Saturday, September 1, 2012

E ela conseguiu


O “prédio velho” ainda guarda a mesma forma de antes, creio eu. Eram três corpos, um deles apontando para o que considerávamos a entrada principal, que ficava na esquina da Rua do Ouro com a Tuiuti. O piso, embaixo desse corpo, era cimentado. O resto era terra batida. Era ali que se realizava a maior parte das solenidades escolares.

Naquele tempo, o professor Sérgio Correia, um dos símbolos do corpo docente, sempre escolhia uma aluna para declamar um poema. Um dia, uma colega cujo nome não vou revelar (se estiver lendo isto e quiser se apresentar, esteja à vontade), foi declamar o Pequenino Morto de Vicente de Carvalho, um poema longo e lúgubre. A maioria do pessoal não gostava de declamação e a atenção foi se dispersando por pensamentos mais alegres e agradáveis do que o tema da poesia.

De repente, um silêncio total: a declamadora tinha parado sem chegar ao fim. Tinha se esquecido do fim, tentou recomeçar, não conseguiu. Coberta de vergonha, fugiu às carreiras. Sérgio Correia, o grande Sérgio Correia, temido e odiado por sua ironia que muitos consideravam arrogância, respeitado por sua grande competência, levantou e foi atrás da declamadora, levando consigo uma das inspetoras de alunos.

Mesmo os que não gostavam da declamadora, achavam a poesia horrível e detestavam declamação em geral ficaram constrangidos. Muito ruim ver uma colega naquela situação.

O diretor, o famoso e temido Benedito Ferreira de Albuquerque, disse qualquer coisa e prosseguiu com a solenidade. Falou não me lembro quem e, logo em seguida, reapareceu a declamadora, olhar refulgente, escoltada pelo Sérgio Correia. Sérgio pediu a palavra, com voz firme, que a aluna ia declamar de novo. Silêncio na audiência. A colega deu dois passos, e recomeçou, ainda mais dramática que na primeira vez. Mas foi até o fim.

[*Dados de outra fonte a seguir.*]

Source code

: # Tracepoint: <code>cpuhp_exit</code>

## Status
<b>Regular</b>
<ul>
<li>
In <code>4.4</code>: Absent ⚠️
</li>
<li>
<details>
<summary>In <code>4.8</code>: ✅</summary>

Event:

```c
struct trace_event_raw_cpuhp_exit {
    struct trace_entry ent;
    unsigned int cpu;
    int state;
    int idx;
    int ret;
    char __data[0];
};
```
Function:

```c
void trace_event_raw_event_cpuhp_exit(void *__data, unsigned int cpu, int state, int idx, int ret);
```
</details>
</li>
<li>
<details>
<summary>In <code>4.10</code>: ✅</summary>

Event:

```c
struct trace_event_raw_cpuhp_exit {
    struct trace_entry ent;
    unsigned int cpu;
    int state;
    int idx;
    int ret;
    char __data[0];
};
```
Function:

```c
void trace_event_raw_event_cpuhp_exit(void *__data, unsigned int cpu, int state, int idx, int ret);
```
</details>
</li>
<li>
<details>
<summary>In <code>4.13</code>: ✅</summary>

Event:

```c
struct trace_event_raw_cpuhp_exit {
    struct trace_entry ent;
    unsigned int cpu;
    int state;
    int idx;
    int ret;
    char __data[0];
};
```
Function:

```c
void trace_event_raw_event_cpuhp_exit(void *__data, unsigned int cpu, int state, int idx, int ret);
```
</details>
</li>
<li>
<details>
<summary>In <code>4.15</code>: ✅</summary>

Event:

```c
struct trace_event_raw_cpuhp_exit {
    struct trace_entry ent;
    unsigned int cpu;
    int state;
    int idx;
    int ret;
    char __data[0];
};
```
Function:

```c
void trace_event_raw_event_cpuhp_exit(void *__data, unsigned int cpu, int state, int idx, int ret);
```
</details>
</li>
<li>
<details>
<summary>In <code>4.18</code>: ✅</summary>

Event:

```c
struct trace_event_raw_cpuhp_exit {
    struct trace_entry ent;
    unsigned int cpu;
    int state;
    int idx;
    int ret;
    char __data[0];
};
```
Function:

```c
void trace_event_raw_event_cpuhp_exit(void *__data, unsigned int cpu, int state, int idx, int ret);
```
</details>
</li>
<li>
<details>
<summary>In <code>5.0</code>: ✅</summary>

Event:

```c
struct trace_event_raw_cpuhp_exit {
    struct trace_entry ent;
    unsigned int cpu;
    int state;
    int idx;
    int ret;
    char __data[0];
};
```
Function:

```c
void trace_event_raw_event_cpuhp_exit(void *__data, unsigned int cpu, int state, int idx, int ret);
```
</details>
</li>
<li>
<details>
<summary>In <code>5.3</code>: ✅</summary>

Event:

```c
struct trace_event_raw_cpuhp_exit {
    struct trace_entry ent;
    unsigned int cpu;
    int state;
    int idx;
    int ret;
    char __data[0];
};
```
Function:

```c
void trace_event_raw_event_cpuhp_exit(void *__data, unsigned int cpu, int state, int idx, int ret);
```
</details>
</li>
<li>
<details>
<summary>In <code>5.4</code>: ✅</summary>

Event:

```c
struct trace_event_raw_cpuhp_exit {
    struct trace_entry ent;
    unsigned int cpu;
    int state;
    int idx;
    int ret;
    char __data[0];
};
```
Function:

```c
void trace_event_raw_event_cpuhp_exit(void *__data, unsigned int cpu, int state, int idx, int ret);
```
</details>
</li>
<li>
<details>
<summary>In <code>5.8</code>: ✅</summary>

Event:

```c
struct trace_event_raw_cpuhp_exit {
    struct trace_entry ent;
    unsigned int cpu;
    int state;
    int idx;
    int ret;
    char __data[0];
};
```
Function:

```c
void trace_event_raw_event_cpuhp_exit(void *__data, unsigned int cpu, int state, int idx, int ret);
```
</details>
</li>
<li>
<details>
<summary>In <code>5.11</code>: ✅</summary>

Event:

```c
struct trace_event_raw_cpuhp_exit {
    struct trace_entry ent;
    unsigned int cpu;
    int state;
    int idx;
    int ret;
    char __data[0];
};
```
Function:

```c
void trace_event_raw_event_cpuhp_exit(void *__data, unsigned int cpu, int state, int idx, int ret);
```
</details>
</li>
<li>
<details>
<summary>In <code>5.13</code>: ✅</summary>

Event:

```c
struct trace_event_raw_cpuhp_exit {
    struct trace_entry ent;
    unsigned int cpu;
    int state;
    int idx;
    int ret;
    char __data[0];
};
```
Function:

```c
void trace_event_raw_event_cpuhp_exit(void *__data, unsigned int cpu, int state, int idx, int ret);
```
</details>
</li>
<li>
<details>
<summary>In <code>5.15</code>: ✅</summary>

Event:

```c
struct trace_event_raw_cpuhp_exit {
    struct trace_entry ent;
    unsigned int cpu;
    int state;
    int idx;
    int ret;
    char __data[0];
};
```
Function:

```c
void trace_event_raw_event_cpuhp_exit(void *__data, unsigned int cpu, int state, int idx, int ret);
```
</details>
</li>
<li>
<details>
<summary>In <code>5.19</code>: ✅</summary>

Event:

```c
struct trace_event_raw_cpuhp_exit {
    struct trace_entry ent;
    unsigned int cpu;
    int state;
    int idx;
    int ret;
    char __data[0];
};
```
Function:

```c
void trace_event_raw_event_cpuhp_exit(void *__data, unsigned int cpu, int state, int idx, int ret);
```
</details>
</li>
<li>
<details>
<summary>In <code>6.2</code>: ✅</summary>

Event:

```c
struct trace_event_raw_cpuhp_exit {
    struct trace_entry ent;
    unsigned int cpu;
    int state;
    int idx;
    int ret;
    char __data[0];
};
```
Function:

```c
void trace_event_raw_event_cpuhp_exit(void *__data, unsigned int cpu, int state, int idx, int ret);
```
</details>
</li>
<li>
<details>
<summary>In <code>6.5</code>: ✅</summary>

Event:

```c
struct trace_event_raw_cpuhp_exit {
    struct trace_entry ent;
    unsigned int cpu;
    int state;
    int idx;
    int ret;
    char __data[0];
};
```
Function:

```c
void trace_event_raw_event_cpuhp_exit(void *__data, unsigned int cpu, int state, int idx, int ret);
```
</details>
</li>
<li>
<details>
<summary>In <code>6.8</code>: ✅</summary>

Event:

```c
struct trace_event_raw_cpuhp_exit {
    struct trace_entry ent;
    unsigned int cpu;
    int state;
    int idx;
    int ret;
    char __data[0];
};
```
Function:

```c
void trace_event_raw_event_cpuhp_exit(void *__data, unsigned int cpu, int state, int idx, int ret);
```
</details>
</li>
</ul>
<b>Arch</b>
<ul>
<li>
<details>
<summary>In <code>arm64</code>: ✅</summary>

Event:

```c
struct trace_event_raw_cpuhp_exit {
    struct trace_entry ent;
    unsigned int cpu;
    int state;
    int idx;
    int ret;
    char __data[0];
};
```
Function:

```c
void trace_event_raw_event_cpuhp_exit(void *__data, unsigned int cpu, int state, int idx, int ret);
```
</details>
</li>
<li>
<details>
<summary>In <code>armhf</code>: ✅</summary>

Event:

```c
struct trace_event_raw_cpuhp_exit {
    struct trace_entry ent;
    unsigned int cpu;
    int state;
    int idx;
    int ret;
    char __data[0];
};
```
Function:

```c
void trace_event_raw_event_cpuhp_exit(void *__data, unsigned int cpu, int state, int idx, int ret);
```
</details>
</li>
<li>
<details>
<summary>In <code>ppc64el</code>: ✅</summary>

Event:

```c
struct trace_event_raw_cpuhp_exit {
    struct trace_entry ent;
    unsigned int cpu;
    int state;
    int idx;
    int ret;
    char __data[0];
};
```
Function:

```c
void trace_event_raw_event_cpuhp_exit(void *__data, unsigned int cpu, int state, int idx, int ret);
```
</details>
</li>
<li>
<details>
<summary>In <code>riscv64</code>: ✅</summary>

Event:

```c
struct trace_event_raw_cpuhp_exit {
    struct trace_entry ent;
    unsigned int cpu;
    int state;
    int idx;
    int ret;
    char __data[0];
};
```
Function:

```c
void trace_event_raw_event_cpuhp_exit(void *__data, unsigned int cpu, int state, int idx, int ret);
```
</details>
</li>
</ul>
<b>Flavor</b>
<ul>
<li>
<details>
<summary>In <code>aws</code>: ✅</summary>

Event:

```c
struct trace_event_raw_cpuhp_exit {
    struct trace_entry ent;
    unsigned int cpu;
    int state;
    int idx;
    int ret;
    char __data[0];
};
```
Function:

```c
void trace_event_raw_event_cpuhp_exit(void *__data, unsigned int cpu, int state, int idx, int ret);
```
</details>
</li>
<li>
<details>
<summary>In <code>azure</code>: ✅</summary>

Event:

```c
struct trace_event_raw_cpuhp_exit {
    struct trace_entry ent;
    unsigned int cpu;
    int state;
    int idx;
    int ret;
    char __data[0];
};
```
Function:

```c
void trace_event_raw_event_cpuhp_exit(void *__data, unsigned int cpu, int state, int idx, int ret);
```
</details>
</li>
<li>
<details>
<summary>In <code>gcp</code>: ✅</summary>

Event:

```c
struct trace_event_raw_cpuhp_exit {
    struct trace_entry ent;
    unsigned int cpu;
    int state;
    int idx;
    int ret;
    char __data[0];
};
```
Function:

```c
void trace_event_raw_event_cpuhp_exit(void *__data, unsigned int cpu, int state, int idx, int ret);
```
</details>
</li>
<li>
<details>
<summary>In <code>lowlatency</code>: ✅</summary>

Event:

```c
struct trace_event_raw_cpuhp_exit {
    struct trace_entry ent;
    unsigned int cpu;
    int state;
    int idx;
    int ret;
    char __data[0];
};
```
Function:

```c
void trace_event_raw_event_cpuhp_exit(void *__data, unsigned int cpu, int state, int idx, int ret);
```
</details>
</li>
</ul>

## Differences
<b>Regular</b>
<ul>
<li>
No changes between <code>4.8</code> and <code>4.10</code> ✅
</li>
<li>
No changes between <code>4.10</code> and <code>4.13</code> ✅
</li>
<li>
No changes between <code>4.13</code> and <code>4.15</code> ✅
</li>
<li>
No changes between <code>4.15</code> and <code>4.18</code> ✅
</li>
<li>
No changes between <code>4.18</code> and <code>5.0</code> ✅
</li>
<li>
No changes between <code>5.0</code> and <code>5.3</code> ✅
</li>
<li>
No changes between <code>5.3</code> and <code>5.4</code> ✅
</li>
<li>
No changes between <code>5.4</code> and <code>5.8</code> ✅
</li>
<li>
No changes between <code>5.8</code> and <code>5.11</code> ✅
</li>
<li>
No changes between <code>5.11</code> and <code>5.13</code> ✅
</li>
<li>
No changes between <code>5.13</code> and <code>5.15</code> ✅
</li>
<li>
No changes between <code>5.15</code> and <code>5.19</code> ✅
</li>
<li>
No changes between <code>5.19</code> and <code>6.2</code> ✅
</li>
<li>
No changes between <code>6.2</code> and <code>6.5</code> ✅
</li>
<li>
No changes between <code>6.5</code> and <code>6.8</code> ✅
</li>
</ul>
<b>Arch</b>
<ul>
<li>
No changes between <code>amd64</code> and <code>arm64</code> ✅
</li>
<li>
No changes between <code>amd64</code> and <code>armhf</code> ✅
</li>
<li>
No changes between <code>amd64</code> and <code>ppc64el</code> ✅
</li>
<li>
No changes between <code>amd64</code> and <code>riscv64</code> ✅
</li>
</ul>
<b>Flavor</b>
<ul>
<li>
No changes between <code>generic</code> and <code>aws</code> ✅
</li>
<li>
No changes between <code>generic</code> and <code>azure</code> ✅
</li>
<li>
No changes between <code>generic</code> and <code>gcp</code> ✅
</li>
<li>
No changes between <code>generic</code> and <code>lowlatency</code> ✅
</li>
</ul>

Acho que nunca ninguém foi tão aplaudido em uma solenidade quanto ela. Mesmo os que detestavam a declamação em geral e tinham detestado aquela poesia em particular, aplaudiram. A menina, emocionada agradeceu. Se fosse hoje, teria dado um merecido beijo no Sérgio.

Nunca soube exatamente o que tinha acontecido, mas parece que a inspetora de alunos encontrou a colega se debulhando em lágrimas num banheiro e a convenceu a conversar com o Sérgio, que a esperava na porta. O professor lhe deu uma injeção de coragem, persuadiu a moça de que ela ia conseguir na segunda tentativa, usando não sei de que argumentos.

E ela conseguiu.

Antes que me corrijam: o Sérgio não se assinava assim. Mas a norma ortográfica diz que os vivos são citados com o nome grafado como eles o usam, os mortos são citados com seu nome grafado como manda a ortografia vigente. Não vou cometer um erro de ortografia justamente no nome de nosso mestre.